Battle Riot IV was a professional wrestling supercard event produced by Major League Wrestling (MLW) that took place on June 23, 2022 at the Melrose Ballroom in New York City. It was the fourth event under the Battle Riot chronology.

Matches from the event were taped for future MLW programming; the main card aired on November 3, 2022 on Pro Wrestling TV (PWTV), while the undercard would air as part of the new season of MLW Fusion that premiered on November 10.

Production

Background
Battle Riot is a recurring event that was established by MLW in 2018. The event is named after the Battle Riot match, a multi-competitor match type in which wrestlers are eliminated until one is left and declared winner. The match begins with a number of participants in the ring, who are then eliminated by either pin, submission, or going over the top rope and having both feet touch the venue floor. The declared winner of the Battle Riot match receives a future title shot for the MLW World Heavyweight Championship. On March 19, 2022, it was announced that Battle Riot IV would take place on June 23, 2022 at the Melrose Ballroom in New York City.

Storylines
The show feature several professional wrestling matches that resulted from scripted storylines, where wrestlers portrayed villains, heroes, or less distinguishable characters in the scripted events that built tension and culminated in a wrestling match or series of matches.
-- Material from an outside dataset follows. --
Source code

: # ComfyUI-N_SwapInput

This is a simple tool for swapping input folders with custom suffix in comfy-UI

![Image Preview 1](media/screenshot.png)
The main feature of the event is the titular Battle Riot match, a 40-man rumble rules-based match where the winner will receive a "golden ticket", which they can redeem for an MLW World Heavyweight Championship match anytime and anywhere. On the May 19 episode of Fusion, MLW announced the first five participants in the Battle Riot: Lince Dorado, Marshall Von Erich, Alex Kane, Calvin Tankman, and Killer Kross. The week after that, the field included EJ Nduka, Jacob Fatu, Mini Abismo Negro Budd Heavy, Matt Cross, and Ross Von Erich. Bandido, KC Navarro, Lance Anoa'i, Juicy Finau, and Richard Holliday were announced on June 2. On June 9, names announced included Real1, Davey Richards, Little Guido, Ace Romero, Savio Vega, and Los Maximos (Joel and Jose). O the June 16 Fusion, Mads Krügger, Myron Reed, Ken Broadway, Warhorse, and Microman entered the match. On June 23, Gangrel, Arez, Mr. Thomas, and Dr. Dax were added to the match.

Through MLW's "Open Door Policy", several free agents will be announced for the event. Scarlett Bordeaux was announced on June 2. On June 13, Dragon Gate's La Estrella was announced as a participant in the Battle Riot.

Event
Cesar Duran opened the show by calling out MLW World Heavyweight Championship Alexander Hammerstone. After Hammerstone beat Duran's security, Richard Holliday appeared to laid him out with a chair. Duran then made a rematch between the two for later that night, but under falls count anywhere rules. 

Both Bandido, Hammerstone's originally intended challenger, and Marshall and Ross Von Erich did not appear due to injuries. 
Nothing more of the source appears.